The command preceding that of Beauregard had an effective force of 45,000 men, to defend the department from North Carolina to the cape of Florida; whilst Beauregard had for the same defence
only about 17,000 effective men. This compelled a distribution of forces very wide apart, and hardly in supporting distances, so large were the districts and extended the coasts of the command. To our brigade was assigned the duty of guarding the entire district lying between the Ashley and the Edisto, with the exception of James' island.

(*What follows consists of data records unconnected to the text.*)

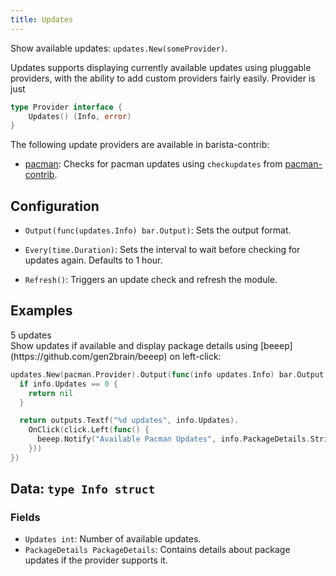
 ```yaml
---
title: Updates
---
```


Show available updates: `updates.New(someProvider)`.

Updates supports displaying currently available updates using pluggable providers, with the ability to add custom providers fairly easily. Provider is just

```go
type Provider interface {
	Updates() (Info, error)
}
```

The following update providers are available in barista-contrib:

* [pacman](https://godoc.org/github.com/martinohmann/barista-contrib/modules/updates/pacman): Checks for pacman updates using `checkupdates` from [pacman-contrib](https://www.archlinux.org/packages/community/x86_64/pacman-contrib/).

## Configuration

* `Output(func(updates.Info) bar.Output)`: Sets the output format.

* `Every(time.Duration)`: Sets the interval to wait before checking for updates again. Defaults to 1 hour.

* `Refresh()`: Triggers an update check and refresh the module.

## Examples

<div class="module-example-out">5 updates</div>
Show updates if available and display package details using
[beeep](https://github.com/gen2brain/beeep) on left-click:

```go
updates.New(pacman.Provider).Output(func(info updates.Info) bar.Output {
  if info.Updates == 0 {
    return nil
  }

  return outputs.Textf("%d updates", info.Updates).
    OnClick(click.Left(func() {
      beeep.Notify("Available Pacman Updates", info.PackageDetails.String(), "")
    }))
})
```

## Data: `type Info struct`

### Fields

* `Updates int`: Number of available updates.
* `PackageDetails PackageDetails`: Contains details about package updates if the provider supports it.
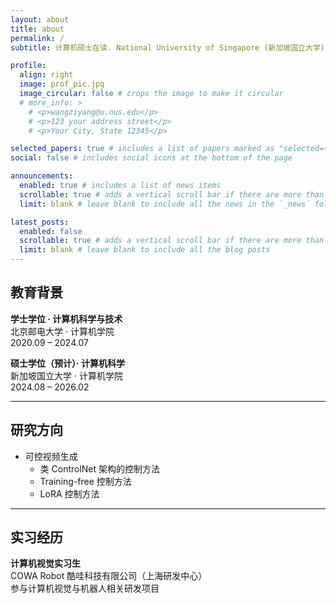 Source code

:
 ```yaml
---
layout: about
title: about
permalink: /
subtitle: 计算机硕士在读. National University of Singapore (新加坡国立大学). 邮箱 wangziyang@u.nus.edu

profile:
  align: right
  image: prof_pic.jpg
  image_circular: false # crops the image to make it circular
  # more_info: >
    # <p>wangziyang@u.nus.edu</p>
    # <p>123 your address street</p>
    # <p>Your City, State 12345</p>

selected_papers: true # includes a list of papers marked as "selected={true}"
social: false # includes social icons at the bottom of the page

announcements:
  enabled: true # includes a list of news items
  scrollable: true # adds a vertical scroll bar if there are more than 3 news items
  limit: blank # leave blank to include all the news in the `_news` folder

latest_posts:
  enabled: false
  scrollable: true # adds a vertical scroll bar if there are more than 3 new posts items
  limit: blank # leave blank to include all the blog posts
---
```


## 教育背景
**学士学位 · 计算机科学与技术**  
北京邮电大学 · 计算机学院  
2020.09 – 2024.07  

**硕士学位（预计）· 计算机科学**  
新加坡国立大学 · 计算机学院  
2024.08 – 2026.02  

---

## 研究方向
- 可控视频生成
  - 类 ControlNet 架构的控制方法
  - Training-free 控制方法
  - LoRA 控制方法

---

## 实习经历
**计算机视觉实习生**  
COWA Robot 酷哇科技有限公司（上海研发中心）  
参与计算机视觉与机器人相关研发项目

<!-- Write your biography here. Tell the world about yourself. Link to your favorite [subreddit](http://reddit.com). You can put a picture in, too. The code is already in, just name your picture `prof_pic.jpg` and put it in the `img/` folder.

Put your address / P.O. box / other info right below your picture. You can also disable any of these elements by editing `profile` property of the YAML header of your `_pages/about.md`. Edit `_bibliography/papers.bib` and Jekyll will render your [publications page](/al-folio/publications/) automatically.

Link to your social media connections, too. This theme is set up to use [Font Awesome icons](https://fontawesome.com/) and [Academicons](https://jpswalsh.github.io/academicons/), like the ones below. Add your Facebook, Twitter, LinkedIn, Google Scholar, or just disable all of them. -->

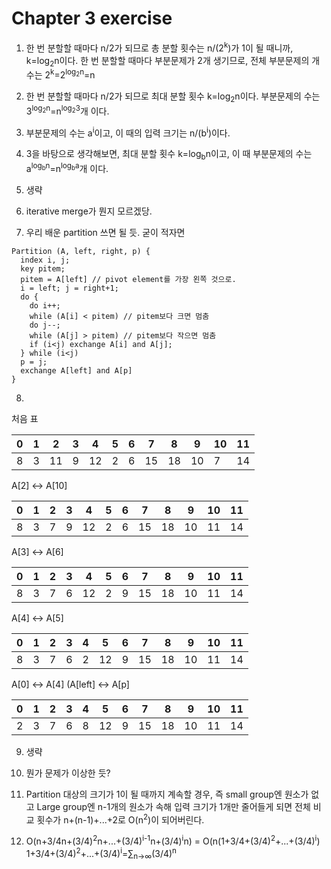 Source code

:# Chapter 3 exercise

1. 한 번 분할할 때마다 n/2가 되므로 총 분할 횟수는 n/(2<sup>k</sup>)가 1이 될 때니까, k=log<sub>2</sub>n이다. 한 번 분할할 때마다 부분문제가 2개 생기므로, 전체 부분문제의 개수는 2<sup>k</sup>=2<sup>log<sub>2</sub>n</sup>=n

2. 한 번 분할할 때마다 n/2가 되므로 최대 분할 횟수 k=log<sub>2</sub>n이다. 부분문제의 수는 3<sup>log<sub>2</sub>n</sup>=n<sup>log<sub>2</sub>3</sup>개 이다.

3. 부분문제의 수는 a<sup>i</sup>이고, 이 때의 입력 크기는 n/(b<sup>i</sup>)이다.

4. 3을 바탕으로 생각해보면, 최대 분할 횟수 k=log<sub>b</sub>n이고, 이 때 부분문제의 수는 a<sup>log<sub>b</sub>n</sup>=n<sup>log<sub>b</sub>a</sup>개 이다.

5. 생략

6. iterative merge가 뭔지 모르겠당.

7. 우리 배운 partition 쓰면 될 듯.
굳이 적자면
```
Partition (A, left, right, p) {
  index i, j;
  key pitem;
  pitem = A[left] // pivot element를 가장 왼쪽 것으로.
  i = left; j = right+1;
  do {
    do i++;
    while (A[i] < pitem) // pitem보다 크면 멈춤
    do j--;
    while (A[j] > pitem) // pitem보다 작으면 멈춤
    if (i<j) exchange A[i] and A[j];
  } while (i<j)
  p = j;
  exchange A[left] and A[p]
}
```

8.
처음 표

0|1|2|3|4|5|6|7|8|9|10|11
---|---|---|---|---|---|---|---|---|---|---|---
8|3|11|9|12|2|6|15|18|10|7|14

A[2] <-> A[10]
  
0|1|2|3|4|5|6|7|8|9|10|11
---|---|---|---|---|---|---|---|---|---|---|---
8|3|7|9|12|2|6|15|18|10|11|14

A[3] <-> A[6]

0|1|2|3|4|5|6|7|8|9|10|11
---|---|---|---|---|---|---|---|---|---|---|---
8|3|7|6|12|2|9|15|18|10|11|14

A[4] <-> A[5]

0|1|2|3|4|5|6|7|8|9|10|11
---|---|---|---|---|---|---|---|---|---|---|---
8|3|7|6|2|12|9|15|18|10|11|14

A[0] <-> A[4] (A[left] <-> A[p]

0|1|2|3|4|5|6|7|8|9|10|11
---|---|---|---|---|---|---|---|---|---|---|---
2|3|7|6|8|12|9|15|18|10|11|14

9. 생략

10. 뭔가 문제가 이상한 듯?

11. Partition 대상의 크기가 1이 될 때까지 계속할 경우, 즉 small group엔 원소가 없고 Large group엔 n-1개의 원소가 속해 입력 크기가 1개만 줄어들게 되면 전체 비교 횟수가 n+(n-1)+...+2로 O(n<sup>2</sup>)이 되어버린다.

12. <p>O(n+3/4n+(3/4)<sup>2</sup>n+...+(3/4)<sup>i-1</sup>n+(3/4)<sup>i</sup>n)
    = O(n(1+3/4+(3/4)<sup>2</sup>+...+(3/4)<sup>i</sup>)
    1+3/4+(3/4)<sup>2</sup>+...+(3/4)<sup>i</sup>=∑<sub>n->∞</sub>(3/4)<sup>n</sup> </p>
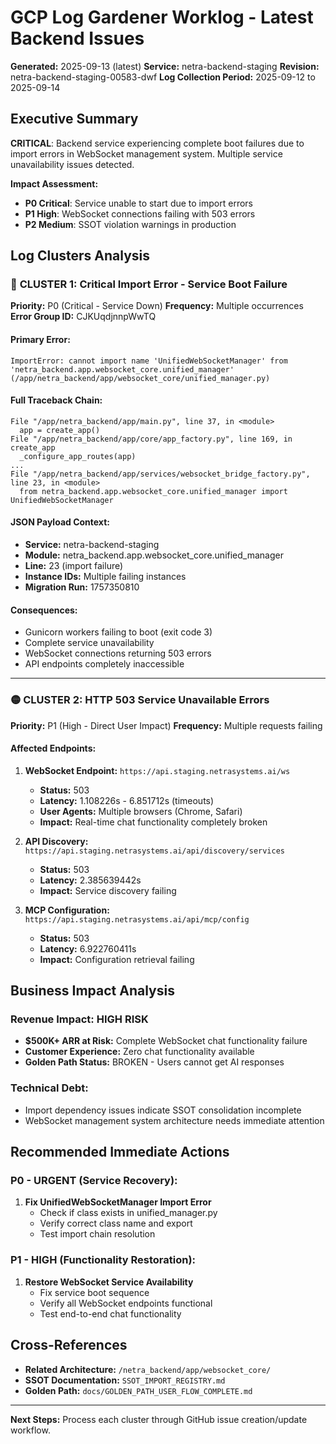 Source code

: # GCP Log Gardener Worklog - Latest Backend Issues

**Generated:** 2025-09-13 (latest)
**Service:** netra-backend-staging
**Revision:** netra-backend-staging-00583-dwf
**Log Collection Period:** 2025-09-12 to 2025-09-14

## Executive Summary

**CRITICAL**: Backend service experiencing complete boot failures due to import errors in WebSocket management system. Multiple service unavailability issues detected.

**Impact Assessment:**
- **P0 Critical**: Service unable to start due to import errors
- **P1 High**: WebSocket connections failing with 503 errors
- **P2 Medium**: SSOT violation warnings in production

## Log Clusters Analysis

### 🔴 **CLUSTER 1: Critical Import Error - Service Boot Failure**
**Priority:** P0 (Critical - Service Down)
**Frequency:** Multiple occurrences
**Error Group ID:** CJKUqdjnnpWwTQ

#### Primary Error:
```
ImportError: cannot import name 'UnifiedWebSocketManager' from 'netra_backend.app.websocket_core.unified_manager'
(/app/netra_backend/app/websocket_core/unified_manager.py)
```

#### Full Traceback Chain:
```
File "/app/netra_backend/app/main.py", line 37, in <module>
  app = create_app()
File "/app/netra_backend/app/core/app_factory.py", line 169, in create_app
  _configure_app_routes(app)
...
File "/app/netra_backend/app/services/websocket_bridge_factory.py", line 23, in <module>
  from netra_backend.app.websocket_core.unified_manager import UnifiedWebSocketManager
```

#### JSON Payload Context:
- **Service:** netra-backend-staging
- **Module:** netra_backend.app.websocket_core.unified_manager
- **Line:** 23 (import failure)
- **Instance IDs:** Multiple failing instances
- **Migration Run:** 1757350810

#### Consequences:
- Gunicorn workers failing to boot (exit code 3)
- Complete service unavailability
- WebSocket connections returning 503 errors
- API endpoints completely inaccessible

---

### 🟡 **CLUSTER 2: HTTP 503 Service Unavailable Errors**
**Priority:** P1 (High - Direct User Impact)
**Frequency:** Multiple requests failing

#### Affected Endpoints:
1. **WebSocket Endpoint:** `https://api.staging.netrasystems.ai/ws`
   - **Status:** 503
   - **Latency:** 1.108226s - 6.851712s (timeouts)
   - **User Agents:** Multiple browsers (Chrome, Safari)
   - **Impact:** Real-time chat functionality completely broken

2. **API Discovery:** `https://api.staging.netrasystems.ai/api/discovery/services`
   - **Status:** 503
   - **Latency:** 2.385639442s
   - **Impact:** Service discovery failing

3. **MCP Configuration:** `https://api.staging.netrasystems.ai/api/mcp/config`
   - **Status:** 503
   - **Latency:** 6.922760411s
   - **Impact:** Configuration retrieval failing

## Business Impact Analysis

### Revenue Impact: **HIGH RISK**
- **$500K+ ARR at Risk:** Complete WebSocket chat functionality failure
- **Customer Experience:** Zero chat functionality available
- **Golden Path Status:** BROKEN - Users cannot get AI responses

### Technical Debt:
- Import dependency issues indicate SSOT consolidation incomplete
- WebSocket management system architecture needs immediate attention

## Recommended Immediate Actions

### P0 - URGENT (Service Recovery):
1. **Fix UnifiedWebSocketManager Import Error**
   - Check if class exists in unified_manager.py
   - Verify correct class name and export
   - Test import chain resolution

### P1 - HIGH (Functionality Restoration):
1. **Restore WebSocket Service Availability**
   - Fix service boot sequence
   - Verify all WebSocket endpoints functional
   - Test end-to-end chat functionality

## Cross-References
- **Related Architecture:** `/netra_backend/app/websocket_core/`
- **SSOT Documentation:** `SSOT_IMPORT_REGISTRY.md`
- **Golden Path:** `docs/GOLDEN_PATH_USER_FLOW_COMPLETE.md`

---

**Next Steps:** Process each cluster through GitHub issue creation/update workflow.
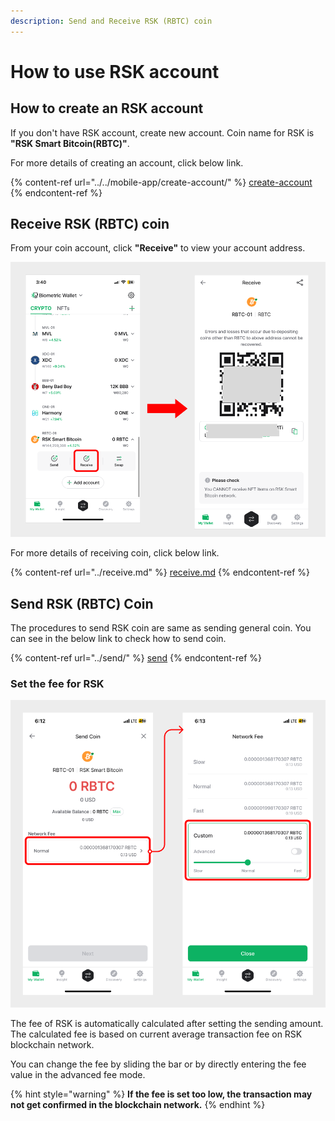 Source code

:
 ```yaml
---
description: Send and Receive RSK (RBTC) coin
---
```


# How to use RSK account

## How to create an RSK account

If you don't have RSK account, create new account. Coin name for RSK is **"RSK Smart Bitcoin(RBTC)"**.

For more details of creating an account, click below link.

{% content-ref url="../../mobile-app/create-account/" %}
[create-account](../../mobile-app/create-account/)
{% endcontent-ref %}

## Receive RSK (RBTC) coin

From your coin account, click **"Receive"** to view your account address.

<div align="left"><img src="../../.gitbook/assets/30.png" alt="" width="563"></div>

For more details of receiving coin, click below link.

{% content-ref url="../receive.md" %}
[receive.md](../receive.md)
{% endcontent-ref %}

## Send RSK (RBTC) Coin

The procedures to send RSK coin are same as sending general coin. You can see in the below link to check how to send coin.

{% content-ref url="../send/" %}
[send](../send/)
{% endcontent-ref %}

### Set the fee for RSK

<div align="left"><img src="../../.gitbook/assets/31.png" alt="" width="563"></div>

The fee of RSK is automatically calculated after setting the sending amount. The calculated fee is based on current average transaction fee on RSK blockchain network.

You can change the fee by sliding the bar or by directly entering the fee value in the advanced fee mode.

{% hint style="warning" %}
**If the fee is set too low, the transaction may not get confirmed in the blockchain network.**
{% endhint %}
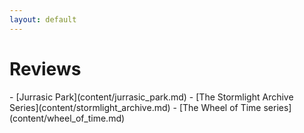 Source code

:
 ```yaml
---
layout: default
---
```

<div markdown="1" >
<h1>Reviews</h1>
- [Jurrasic Park](content/jurrasic_park.md)
- [The Stormlight Archive Series](content/stormlight_archive.md)
- [The Wheel of Time series](content/wheel_of_time.md)
</div>
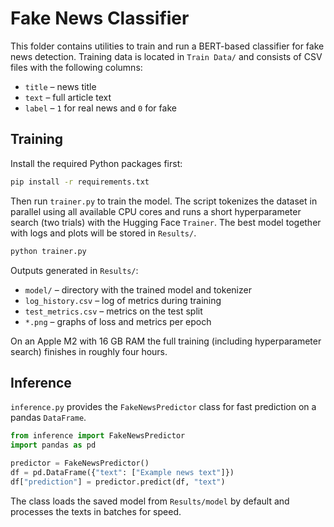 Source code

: # Fake News Classifier

This folder contains utilities to train and run a BERT-based classifier for fake news detection. Training data is located in `Train Data/` and consists of CSV files with the following columns:

- `title` – news title
- `text` – full article text
- `label` – `1` for real news and `0` for fake

## Training

Install the required Python packages first:

```bash
pip install -r requirements.txt
```

Then run `trainer.py` to train the model. The script tokenizes the dataset in parallel using all available CPU cores and runs a short hyperparameter search (two trials) with the Hugging Face `Trainer`. The best model together with logs and plots will be stored in `Results/`.

```bash
python trainer.py
```

Outputs generated in `Results/`:

- `model/` – directory with the trained model and tokenizer
- `log_history.csv` – log of metrics during training
- `test_metrics.csv` – metrics on the test split
- `*.png` – graphs of loss and metrics per epoch

On an Apple M2 with 16 GB RAM the full training (including hyperparameter search)
finishes in roughly four hours.

## Inference

`inference.py` provides the `FakeNewsPredictor` class for fast prediction on a pandas `DataFrame`.

```python
from inference import FakeNewsPredictor
import pandas as pd

predictor = FakeNewsPredictor()
df = pd.DataFrame({"text": ["Example news text"]})
df["prediction"] = predictor.predict(df, "text")
```

The class loads the saved model from `Results/model` by default and processes the texts in batches for speed.
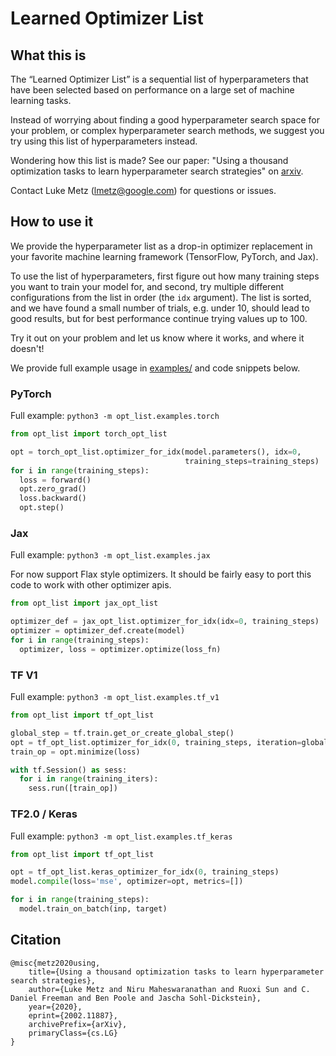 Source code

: # Learned Optimizer List

## What this is

The “Learned Optimizer List” is a sequential list of hyperparameters that have been selected based on performance on a large set of machine learning tasks.

Instead of worrying about finding a good hyperparameter search space for your problem, or complex hyperparameter search methods, we suggest you try using this list of hyperparameters instead.

Wondering how this list is made? See our paper: "Using a thousand optimization tasks to learn hyperparameter search strategies" on [arxiv](https://arxiv.org/abs/2002.11887).

Contact Luke Metz (lmetz@google.com) for questions or issues.

## How to use it

We provide the hyperparameter list as a drop-in optimizer replacement in your favorite machine learning framework (TensorFlow, PyTorch, and Jax).

To use the list of hyperparameters, first figure out how many training steps you want to train your model for,
and second, try multiple different configurations from the list in order (the `idx` argument).
The list is sorted, and we have found a small number of trials, e.g. under 10, should lead to good results, but for best performance continue trying values up to 100.

Try it out on your problem and let us know where it works, and where it doesn't!

We provide full example usage in [examples/](https://github.com/google-research/google-research/tree/master/opt_list/examples) and code snippets below.

### PyTorch
Full example: `python3 -m opt_list.examples.torch`

```python
from opt_list import torch_opt_list

opt = torch_opt_list.optimizer_for_idx(model.parameters(), idx=0,
                                       training_steps=training_steps)
for i in range(training_steps):
  loss = forward()
  opt.zero_grad()
  loss.backward()
  opt.step()
```

### Jax
Full example: `python3 -m opt_list.examples.jax`


For now support Flax style optimizers. It should be fairly easy to port this code
to work with other optimizer apis.
```python
from opt_list import jax_opt_list

optimizer_def = jax_opt_list.optimizer_for_idx(idx=0, training_steps)
optimizer = optimizer_def.create(model)
for i in range(training_steps):
  optimizer, loss = optimizer.optimize(loss_fn)
```

### TF V1
Full example: `python3 -m opt_list.examples.tf_v1`

```python
from opt_list import tf_opt_list

global_step = tf.train.get_or_create_global_step()
opt = tf_opt_list.optimizer_for_idx(0, training_steps, iteration=global_step)
train_op = opt.minimize(loss)

with tf.Session() as sess:
  for i in range(training_iters):
    sess.run([train_op])
```

### TF2.0 / Keras
Full example: `python3 -m opt_list.examples.tf_keras`

```python
from opt_list import tf_opt_list

opt = tf_opt_list.keras_optimizer_for_idx(0, training_steps)
model.compile(loss='mse', optimizer=opt, metrics=[])

for i in range(training_steps):
  model.train_on_batch(inp, target)
```

## Citation

```
@misc{metz2020using,
    title={Using a thousand optimization tasks to learn hyperparameter search strategies},
    author={Luke Metz and Niru Maheswaranathan and Ruoxi Sun and C. Daniel Freeman and Ben Poole and Jascha Sohl-Dickstein},
    year={2020},
    eprint={2002.11887},
    archivePrefix={arXiv},
    primaryClass={cs.LG}
}
```



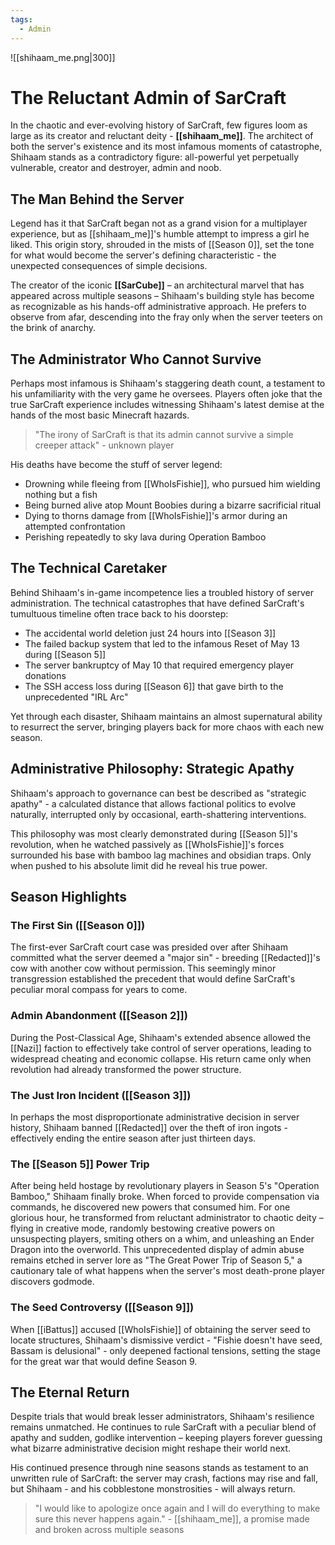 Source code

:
 ```yaml
---
tags:
  - Admin
---
```

![[shihaam_me.png|300]]   

# The Reluctant Admin of SarCraft

In the chaotic and ever-evolving history of SarCraft, few figures loom as large as its creator and reluctant deity - **[[shihaam_me]]**. The architect of both the server's existence and its most infamous moments of catastrophe, Shihaam stands as a contradictory figure: all-powerful yet perpetually vulnerable, creator and destroyer, admin and noob.

## The Man Behind the Server

Legend has it that SarCraft began not as a grand vision for a multiplayer experience, but as [[shihaam_me]]'s humble attempt to impress a girl he liked. This origin story, shrouded in the mists of [[Season 0]], set the tone for what would become the server's defining characteristic - the unexpected consequences of simple decisions.

The creator of the iconic **[[SarCube]]** – an architectural marvel that has appeared across multiple seasons – Shihaam's building style has become as recognizable as his hands-off administrative approach. He prefers to observe from afar, descending into the fray only when the server teeters on the brink of anarchy.

## The Administrator Who Cannot Survive

Perhaps most infamous is Shihaam's staggering death count, a testament to his unfamiliarity with the very game he oversees. Players often joke that the true SarCraft experience includes witnessing Shihaam's latest demise at the hands of the most basic Minecraft hazards.

> "The irony of SarCraft is that its admin cannot survive a simple creeper attack" - unknown player

His deaths have become the stuff of server legend:

- Drowning while fleeing from [[WhoIsFishie]], who pursued him wielding nothing but a fish
- Being burned alive atop Mount Boobies during a bizarre sacrificial ritual
- Dying to thorns damage from [[WhoIsFishie]]'s armor during an attempted confrontation
- Perishing repeatedly to sky lava during Operation Bamboo

## The Technical Caretaker

Behind Shihaam's in-game incompetence lies a troubled history of server administration. The technical catastrophes that have defined SarCraft's tumultuous timeline often trace back to his doorstep:

- The accidental world deletion just 24 hours into [[Season 3]]
- The failed backup system that led to the infamous Reset of May 13 during [[Season 5]]
- The server bankruptcy of May 10 that required emergency player donations
- The SSH access loss during [[Season 6]] that gave birth to the unprecedented "IRL Arc"

Yet through each disaster, Shihaam maintains an almost supernatural ability to resurrect the server, bringing players back for more chaos with each new season.

## Administrative Philosophy: Strategic Apathy

Shihaam's approach to governance can best be described as "strategic apathy" - a calculated distance that allows factional politics to evolve naturally, interrupted only by occasional, earth-shattering interventions.

This philosophy was most clearly demonstrated during [[Season 5]]'s revolution, when he watched passively as [[WhoIsFishie]]'s forces surrounded his base with bamboo lag machines and obsidian traps. Only when pushed to his absolute limit did he reveal his true power.

## Season Highlights

### The First Sin ([[Season 0]])

The first-ever SarCraft court case was presided over after Shihaam committed what the server deemed a "major sin" - breeding [[Redacted]]'s cow with another cow without permission. This seemingly minor transgression established the precedent that would define SarCraft's peculiar moral compass for years to come.

### Admin Abandonment ([[Season 2]])

During the Post-Classical Age, Shihaam's extended absence allowed the [[Nazi]] faction to effectively take control of server operations, leading to widespread cheating and economic collapse. His return came only when revolution had already transformed the power structure.

### The Just Iron Incident ([[Season 3]])

In perhaps the most disproportionate administrative decision in server history, Shihaam banned [[Redacted]] over the theft of iron ingots - effectively ending the entire season after just thirteen days.

### The [[Season 5]] Power Trip

After being held hostage by revolutionary players in Season 5's "Operation Bamboo," Shihaam finally broke. When forced to provide compensation via commands, he discovered new powers that consumed him. For one glorious hour, he transformed from reluctant administrator to chaotic deity – flying in creative mode, randomly bestowing creative powers on unsuspecting players, smiting others on a whim, and unleashing an Ender Dragon into the overworld. This unprecedented display of admin abuse remains etched in server lore as "The Great Power Trip of Season 5," a cautionary tale of what happens when the server's most death-prone player discovers godmode.

### The Seed Controversy ([[Season 9]])

When [[iBattus]] accused [[WhoIsFishie]] of obtaining the server seed to locate structures, Shihaam's dismissive verdict - "Fishie doesn't have seed, Bassam is delusional" - only deepened factional tensions, setting the stage for the great war that would define Season 9.

## The Eternal Return

Despite trials that would break lesser administrators, Shihaam's resilience remains unmatched. He continues to rule SarCraft with a peculiar blend of apathy and sudden, godlike intervention – keeping players forever guessing what bizarre administrative decision might reshape their world next.

His continued presence through nine seasons stands as testament to an unwritten rule of SarCraft: the server may crash, factions may rise and fall, but Shihaam - and his cobblestone monstrosities - will always return.

> "I would like to apologize once again and I will do everything to make sure this never happens again." - [[shihaam_me]], a promise made and broken across multiple seasons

On the Atlantic front it extended from the Stono to the Edisto, including Johns' island, Kiahwah, Seabrooks, Jehosse, Kings, and Slau's islands, and the Wadmalaw. At first, our headquarters were at Wappoo, and then farther South at Adams' Run, and extended from Willtown on the Edisto, to the Church Flats on the Stono, posting Willtown, the Toogadoo, the Dahoo, King's island, Glen's island, Church Flats, and the Haulover, near the mouth of the Bohickett on John's island, besides the forces in reserve at Adams' Run. It was a very laborious and hazardous defence of a coast indented for every mile almost, by waters accessible not only to the war steamers, but to the land forces from Morris' island in the occupancy of the enemy. In every emergency these troops did their whole duty promptly, successfully, and with the approbation and commendation of their superiors. Their duties were constant and active during the whole period from September, 1863, until March, 1864, in doing guard duty in the most exposed situations, and in details upon extensive earth-works, at many and various points. But they were not left to non-combatant work alone. They had two memorable opportunities of showing their alacrity and bravery in the fields of battle. The two war steamers, Marble Head and Pawnee, were too curious in running up the Stono to peer at a Quaker battery, which had been placed above the mouth of the Abbepoola, to deter the enemy, and Colonel Page commanding, with Major Jenkins of the South Carolina troops, and Colonel Del. Kemper of the artillery, were ordered to drive them off. This they did with gallantry, riddling the Marble Head, but the Pawnee got a cross fire on our batteries, and forced Page to fall back, but he fully effected the purpose of the expedition, and won my most hearty thanks. He was
one of the coolest men I ever saw under fire. On his dull sorrel horse, he rode about the field under showers of shot and shell, without turning his head, or giving it a twitch even at the sound too near of that awful aerial whisper: "where is he? where is he?" before an explosion which crashed as if heaven and earth were coming together. His mounted unconcern was so marked that it did not escape the notice of that cool and gallant soldier, Major Jenkins, the brother of the lamented General M. Jenkins, of South Carolina.